§ Exercise requirements
Filter the records for lines holding the string "name".

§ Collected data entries
§ §

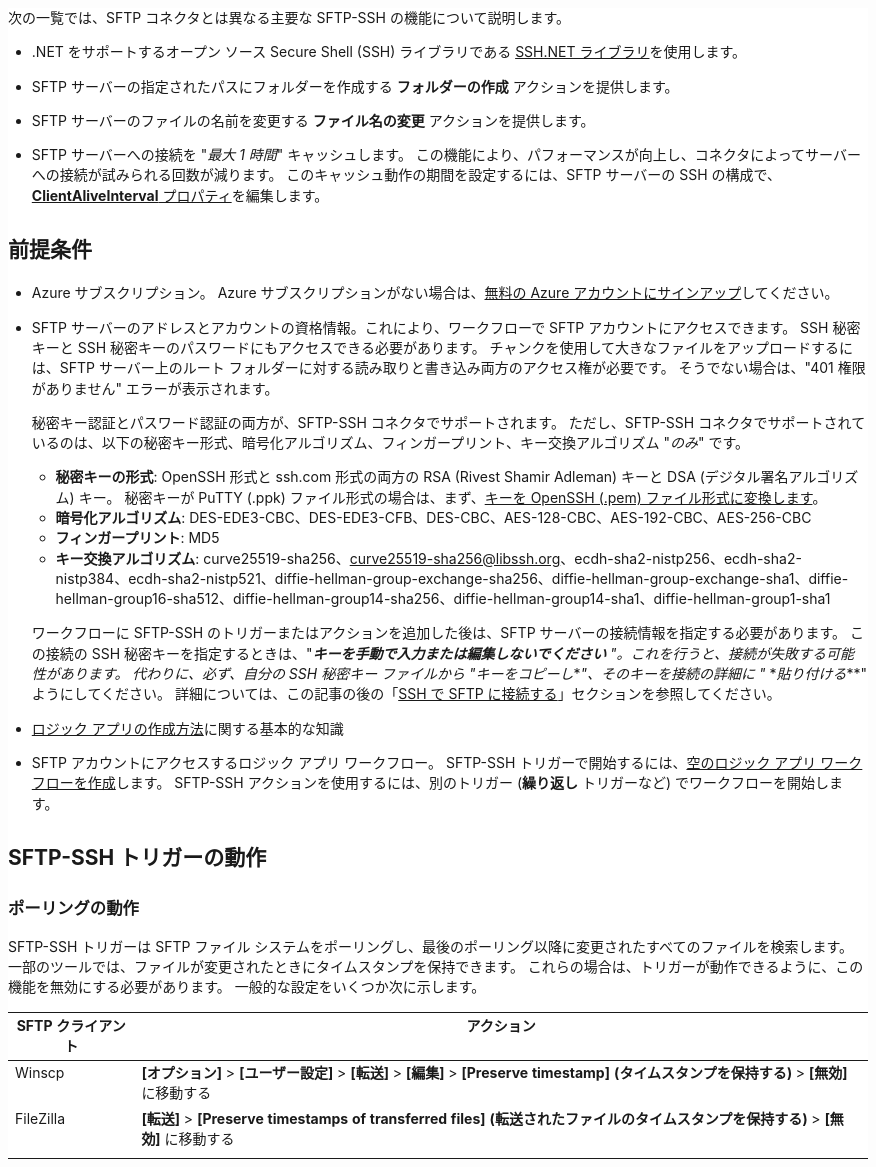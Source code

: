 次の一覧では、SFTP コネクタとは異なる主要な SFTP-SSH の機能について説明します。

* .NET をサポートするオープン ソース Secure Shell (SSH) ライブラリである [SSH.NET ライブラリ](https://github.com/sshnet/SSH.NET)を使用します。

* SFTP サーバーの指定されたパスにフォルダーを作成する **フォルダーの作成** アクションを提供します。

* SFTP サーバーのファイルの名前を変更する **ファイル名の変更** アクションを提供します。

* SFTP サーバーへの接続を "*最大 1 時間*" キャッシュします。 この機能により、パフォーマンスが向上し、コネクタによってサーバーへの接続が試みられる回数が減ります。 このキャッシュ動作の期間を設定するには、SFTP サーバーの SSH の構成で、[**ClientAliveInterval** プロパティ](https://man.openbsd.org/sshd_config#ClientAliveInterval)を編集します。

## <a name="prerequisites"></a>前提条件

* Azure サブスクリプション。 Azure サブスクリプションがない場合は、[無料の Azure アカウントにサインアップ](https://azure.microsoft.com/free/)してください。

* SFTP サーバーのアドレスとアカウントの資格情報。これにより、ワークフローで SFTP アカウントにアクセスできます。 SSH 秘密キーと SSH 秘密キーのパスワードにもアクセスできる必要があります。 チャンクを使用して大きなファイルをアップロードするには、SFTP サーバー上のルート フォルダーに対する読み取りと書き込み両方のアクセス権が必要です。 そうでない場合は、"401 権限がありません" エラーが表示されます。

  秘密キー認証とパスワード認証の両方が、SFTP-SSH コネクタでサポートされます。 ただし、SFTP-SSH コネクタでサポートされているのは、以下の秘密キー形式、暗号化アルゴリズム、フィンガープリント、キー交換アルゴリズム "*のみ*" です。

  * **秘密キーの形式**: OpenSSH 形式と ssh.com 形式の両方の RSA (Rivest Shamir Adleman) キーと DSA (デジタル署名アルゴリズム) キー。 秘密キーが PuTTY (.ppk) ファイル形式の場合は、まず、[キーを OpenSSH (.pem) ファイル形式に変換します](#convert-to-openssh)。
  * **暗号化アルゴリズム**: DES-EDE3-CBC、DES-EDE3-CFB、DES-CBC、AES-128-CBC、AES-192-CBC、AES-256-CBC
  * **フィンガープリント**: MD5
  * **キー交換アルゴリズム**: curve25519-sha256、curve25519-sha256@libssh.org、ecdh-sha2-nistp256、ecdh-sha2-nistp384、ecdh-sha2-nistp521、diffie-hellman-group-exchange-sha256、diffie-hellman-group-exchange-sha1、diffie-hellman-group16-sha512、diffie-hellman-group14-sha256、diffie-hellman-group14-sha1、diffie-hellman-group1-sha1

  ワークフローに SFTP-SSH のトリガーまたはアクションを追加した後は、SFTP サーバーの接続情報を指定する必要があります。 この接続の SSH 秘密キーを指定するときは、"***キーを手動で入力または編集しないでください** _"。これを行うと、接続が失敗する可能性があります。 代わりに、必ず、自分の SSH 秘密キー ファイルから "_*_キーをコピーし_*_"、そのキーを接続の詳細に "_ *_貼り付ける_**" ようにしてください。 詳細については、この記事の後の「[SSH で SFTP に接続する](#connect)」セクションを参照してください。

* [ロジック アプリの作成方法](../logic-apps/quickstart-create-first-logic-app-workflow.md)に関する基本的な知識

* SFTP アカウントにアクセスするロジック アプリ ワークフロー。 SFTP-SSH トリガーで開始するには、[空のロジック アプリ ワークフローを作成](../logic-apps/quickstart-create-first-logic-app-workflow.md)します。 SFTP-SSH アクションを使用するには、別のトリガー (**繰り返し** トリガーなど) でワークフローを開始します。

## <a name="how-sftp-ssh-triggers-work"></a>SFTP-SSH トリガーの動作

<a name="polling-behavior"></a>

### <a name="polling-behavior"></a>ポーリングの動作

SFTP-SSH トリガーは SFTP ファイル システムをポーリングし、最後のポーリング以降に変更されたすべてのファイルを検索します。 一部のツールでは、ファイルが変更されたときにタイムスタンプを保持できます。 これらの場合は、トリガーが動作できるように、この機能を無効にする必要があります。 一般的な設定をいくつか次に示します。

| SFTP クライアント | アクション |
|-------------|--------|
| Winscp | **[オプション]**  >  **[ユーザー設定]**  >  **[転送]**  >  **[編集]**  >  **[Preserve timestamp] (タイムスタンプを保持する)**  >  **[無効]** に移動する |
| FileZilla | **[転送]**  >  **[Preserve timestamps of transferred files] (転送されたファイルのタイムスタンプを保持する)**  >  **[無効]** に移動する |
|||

§ §

§ Output for this exercise
## <a name="prerequisites"></a>前提条件
## <a name="how-sftp-ssh-triggers-work"></a>SFTP-SSH トリガーの動作
<a name="polling-behavior"></a>
### <a name="polling-behavior"></a>ポーリングの動作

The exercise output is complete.